En este andar trabajé en una escuela particular, en la Nocturna Oficial de Chitré, en el sistema penitencial, en el Palmar de Olá (una comunidad en las montañas de Penonomé, cerquita del cielo). En la actualidad laboro en el Ciruelito de las Cabras de Pesé, en una escuela multigrado.
En todos esos lugares he visto muchas necesidades materiales y emocionales.
A mi juicio nuestra profesión debe llevarnos a transformar de algún modo el espacio físico y espiritual a nuestro alrededor, aquí no se vale decir “Pobrecitos”, tienes el deber de hacer algo por ellos, tus estudiantes. Y ese algo no tiene nada que ver con bellos discursos, sino con acciones, es querer a tus alumnos, es creer en tus alumnos.

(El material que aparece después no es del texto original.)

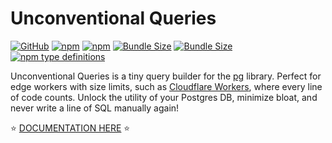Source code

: # Unconventional Queries

[![GitHub](https://img.shields.io/github/license/cloudflare-extension/unconventional-pg-queries)](https://github.com/cloudflare-extension/unconventional-pg-queries/blob/main/LICENSE)
[![npm](https://img.shields.io/npm/v/unconventional-pg-queries)](https://www.npmjs.com/package/unconventional-pg-queries)
[![npm](https://img.shields.io/npm/dm/unconventional-pg-queries)](https://www.npmjs.com/package/unconventional-pg-queries)
[![Bundle Size](https://img.shields.io/bundlephobia/min/unconventional-pg-queries)](https://bundlephobia.com/result?p=unconventional-pg-queries)
[![Bundle Size](https://img.shields.io/bundlephobia/minzip/unconventional-pg-queries)](https://bundlephobia.com/result?p=unconventional-pg-queries)
[![npm type definitions](https://img.shields.io/npm/types/unconventional-pg-queries)](https://www.npmjs.com/package/unconventional-pg-queries)

Unconventional Queries is a tiny query builder for the [pg](https://www.npmjs.com/package/pg) library. Perfect for edge workers with size limits, such as [Cloudflare Workers](https://developers.cloudflare.com/workers/platform/limits#worker-size), where every line of code counts. Unlock the utility of your Postgres DB, minimize bloat, and never write a line of SQL manually again!

⭐ [DOCUMENTATION HERE](https://cloudflare-extension.github.io/unconventional-pg-queries) ⭐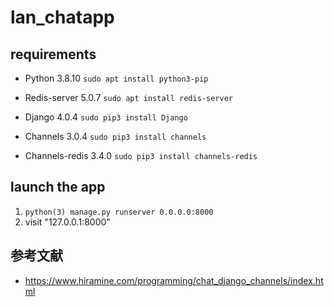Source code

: # lan_chatapp

## requirements

- Python 3.8.10
`sudo apt install python3-pip`

- Redis-server 5.0.7
`sudo apt install redis-server`

- Django 4.0.4
`sudo pip3 install Django`

- Channels 3.0.4
`sudo pip3 install channels`

- Channels-redis 3.4.0
`sudo pip3 install channels-redis`

## launch the app

1. `python(3) manage.py runserver 0.0.0.0:8000`
2. visit "127.0.0.1:8000"

## 参考文献
- https://www.hiramine.com/programming/chat_django_channels/index.html
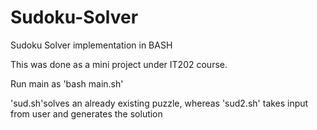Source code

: # Sudoku-Solver
Sudoku Solver implementation in BASH

This was done as a mini project under IT202 course.

Run main as 'bash main.sh'

'sud.sh'solves an already existing puzzle, whereas 'sud2.sh' takes input from user and generates the solution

Cuando en mi caminar como maestra veo las pocas posibilidades que tienen algunos niños para aprender, pero de repente logran hacerlo, generalmente digo: “no soy yo, es Dios”, en ese sentido recuerdo a mi mejor lectora, una niña cuya madre nunca aprendió a leer, su madre estaba tan enferma que no podía guiarla en sus estudios.
También recuerdo a Alexander, un niño de primer grado que cayó de un caballo, quedando en coma. En aquella ocasión desde el centro educativo nos unimos en oración y aunque nadie de la comunidad podía acompañarlo, la solidaridad se extendió hasta la capital para ayudar a los padres del niño con ropa y comida. Hoy, Alexander es un adolescente que continúa estudiando.

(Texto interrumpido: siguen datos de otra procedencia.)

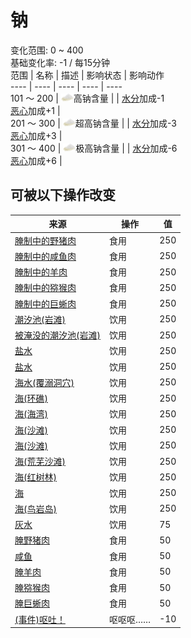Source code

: # 钠  
变化范围: 0 ~ 400  
基础变化率: -1 / 每15分钟  
范围  |  名称  |  描述  |  影响状态  |  影响动作  
----  |  ----  |  ----  |  ----  |  ----  
101 ～ 200  |  <img decoding="async" src="Sprite/Salt.png" style="width:20px;">高钠含量  |    |  [水分](Hydration.md)加成-1<br>[恶心](Nausea.md)加成+1  |    
201 ～ 300  |  <img decoding="async" src="Sprite/Salt.png" style="width:20px;">超高钠含量  |    |  [水分](Hydration.md)加成-3<br>[恶心](Nausea.md)加成+3  |    
301 ～ 400  |  <img decoding="async" src="Sprite/Salt.png" style="width:20px;">极高钠含量  |    |  [水分](Hydration.md)加成-6<br>[恶心](Nausea.md)加成+6  |    
## 可被以下操作改变  
来源  |  操作  |  值  
----  |  ----  |  ----  
[腌制中的野猪肉](BoarMeatSaltedDrying.md)  |  食用  |  250  
[腌制中的咸鱼肉](FishSaltedDrying.md)  |  食用  |  250  
[腌制中的羊肉](GoatMeatSaltedDrying.md)  |  食用  |  250  
[腌制中的猕猴肉](MacaqueMeatSaltedDrying.md)  |  食用  |  250  
[腌制中的巨蜥肉](MonitorMeatSaltedDrying.md)  |  食用  |  250  
[潮汐池(岩滩)](TidePool.md)  |  饮用  |  250  
[被淹没的潮汐池(岩滩)](TidePoolFlooded.md)  |  饮用  |  250  
[盐水](LQ_WaterSalt.md)  |  饮用  |  250  
[盐水](LQ_WaterSalt.md)  |  饮用  |  250  
[海水(覆溺洞穴)](Sea_Cave.md)  |  饮用  |  250  
[海(环礁)](Sea_Atoll.md)  |  饮用  |  250  
[海(海湾)](Sea_Bay.md)  |  饮用  |  250  
[海(沙滩)](Sea_Beach.md)  |  饮用  |  250  
[海(沙滩)](Sea_Cove.md)  |  饮用  |  250  
[海(荒芜沙滩)](Sea_DesolateBeach.md)  |  饮用  |  250  
[海(红树林)](Sea_Mangroves.md)  |  饮用  |  250  
[海](Sea_Raft.md)  |  饮用  |  250  
[海(鸟岩岛)](Sea_Rocks.md)  |  饮用  |  250  
[灰水](LQ_AshWater.md)  |  饮用  |  75  
[腌野猪肉](BoarMeatSalted.md)  |  食用  |  50  
[咸鱼](FishSalted.md)  |  食用  |  50  
[腌羊肉](GoatMeatSalted.md)  |  食用  |  50  
[腌猕猴肉](MacaqueMeatSalted.md)  |  食用  |  50  
[腌巨蜥肉](MonitorMeatSalted.md)  |  食用  |  50  
[(事件)呕吐！](Event_Vomit.md)  |  呕呕呕……  |  -10  
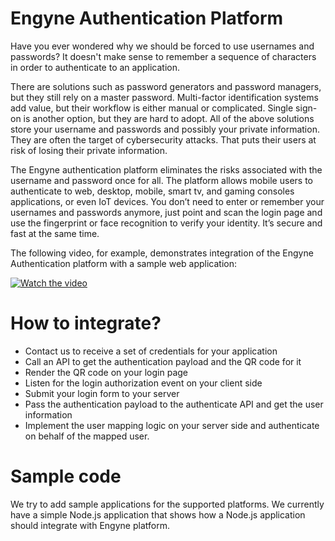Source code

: # Engyne Authentication Platform

Have you ever wondered why we should be forced to use usernames and passwords? It doesn't make sense to remember a sequence of characters in order to authenticate to an application. 

There are solutions such as password generators and password managers, but they still rely on a master password. Multi-factor identification systems add value, but their workflow is either manual or complicated. Single sign-on is another option, but they are hard to adopt. All of the above solutions store your username and passwords and possibly your private information. They are often the target of cybersecurity attacks. That puts their users at risk of losing their private information. 

The Engyne authentication platform eliminates the risks associated with the username and password once for all. The platform allows mobile users to authenticate to web, desktop, mobile, smart tv, and gaming consoles applications, or even IoT devices. You don’t need to enter or remember your usernames and passwords anymore, just point and scan the login page and use the fingerprint or face recognition to verify your identity. It’s secure and fast at the same time.

The following video, for example, demonstrates integration of the Engyne Authentication platform with a sample web application:

[![Watch the video](https://img.youtube.com/vi/RX1WEGOKedc/maxresdefault.jpg)](https://www.youtube.com/watch?v=RX1WEGOKedc)

# How to integrate?

- Contact us to receive a set of credentials for your application
- Call an API to get the authentication payload and the QR code for it
- Render the QR code on your login page
- Listen for the login authorization event on your client side
- Submit your login form to your server
- Pass the authentication payload to the authenticate API and get the user information
- Implement the user mapping logic on your server side and authenticate on behalf of the mapped user. 

# Sample code

We try to add sample applications for the supported platforms. We currently have a simple Node.js application that shows how a Node.js application should integrate with Engyne platform.

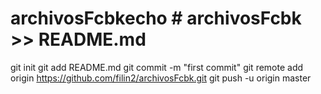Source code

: # archivosFcbkecho # archivosFcbk >> README.md
git init
git add README.md
git commit -m "first commit"
git remote add origin https://github.com/filin2/archivosFcbk.git
git push -u origin master
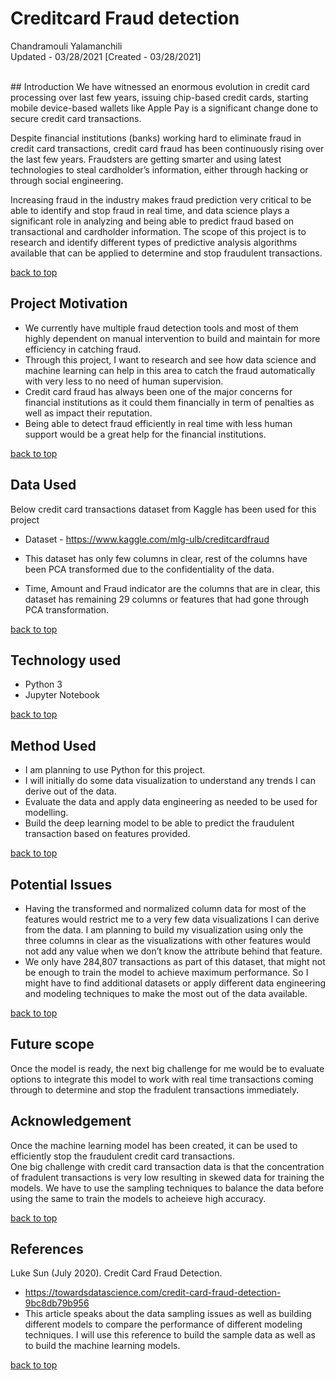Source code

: # <a name="top">Creditcard Fraud detection</a>
Chandramouli Yalamanchili  
Updated - 03/28/2021 [Created - 03/28/2021]

<br/>
## Introduction
  We have witnessed an enormous evolution in credit card processing over last few years, issuing chip-based credit cards, starting mobile device-based wallets like Apple Pay is a significant change done to secure credit card transactions.

  Despite financial institutions (banks) working hard to eliminate fraud in credit card transactions, credit card fraud has been continuously rising over the last few years. Fraudsters are getting smarter and using latest technologies to steal cardholder’s information, either through hacking or through social engineering.

  Increasing fraud in the industry makes fraud prediction very critical to be able to identify and stop fraud in real time, and data science plays a significant role in analyzing and being able to predict fraud based on transactional and cardholder information. The scope of this project is to research and identify different types of predictive analysis algorithms available that can be applied to determine and stop fraudulent transactions.  

[back to top](#top)
<br/>
## Project Motivation
- We currently have multiple fraud detection tools and most of them highly dependent on manual intervention to build and maintain for more efficiency in catching fraud.
- Through this project, I want to research and see how data science and machine learning can help in this area to catch the fraud automatically with very less to no need of human supervision.
- Credit card fraud has always been one of the major concerns for financial institutions as it could
them financially in term of penalties as well as impact their reputation.
- Being able to detect fraud efficiently in real time with less human support would be a great help
for the financial institutions.  

[back to top](#top)

## Data Used
Below credit card transactions dataset from Kaggle has been used for this project
- Dataset - https://www.kaggle.com/mlg-ulb/creditcardfraud

- This dataset has only few columns in clear, rest of the columns have been PCA transformed due to the confidentiality of the data.
- Time, Amount and Fraud indicator are the columns that are in clear, this dataset has remaining 29 columns or features that had gone through PCA transformation.  

[back to top](#top)

## Technology used
- Python 3
- Jupyter Notebook  

[back to top](#top)

## Method Used
- I am planning to use Python for this project.
- I will initially do some data visualization to understand any trends I can derive out of the data.
- Evaluate the data and apply data engineering as needed to be used for modelling.
- Build the deep learning model to be able to predict the fraudulent transaction based on features
provided.  

[back to top](#top)

## Potential Issues
- Having the transformed and normalized column data for most of the features would restrict me to a very few data visualizations I can derive from the data. I am planning to build my visualization using only the three columns in clear as the visualizations with other features would not add any value when we don’t know the attribute behind that feature.
- We only have 284,807 transactions as part of this dataset, that might not be enough to train the model to achieve maximum performance. So I might have to find additional datasets or apply different data engineering and modeling techniques to make the most out of the data available.  

[back to top](#top)

## Future scope
Once the model is ready, the next big challenge for me would be to evaluate options to integrate this model to work with real time transactions coming through to determine and stop the fradulent transactions immediately.

## Acknowledgement
  Once the machine learning model has been created, it can be used to efficiently stop the fraudulent credit card transactions.  
  One big challenge with credit card transaction data is that the concentration of fradulent transactions is very low resulting in skewed data for training the models. We have to use the sampling techniques to balance the data before using the same to train the models to acheieve high accuracy.

[back to top](#top)

## References
Luke Sun (July 2020). Credit Card Fraud Detection.
- https://towardsdatascience.com/credit-card-fraud-detection-9bc8db79b956
- This article speaks about the data sampling issues as well as building different models to
compare the performance of different modeling techniques. I will use this reference to
build the sample data as well as to build the machine learning models.  

[back to top](#top)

Mis estudiantes, han hecho de mí una mejor persona, muchos de ellos colaboran con mis proyectos en pro de una educación digna para todos, además son la fuente de inspiración para los más pequeños.
Desde este espacio que me regalan quisiera decirles a mis estudiantes, que han dejado una huella indeleble en mi corazón, que sus miradas se grabaron en mi mente, que los amo y que siempre seré su maestra.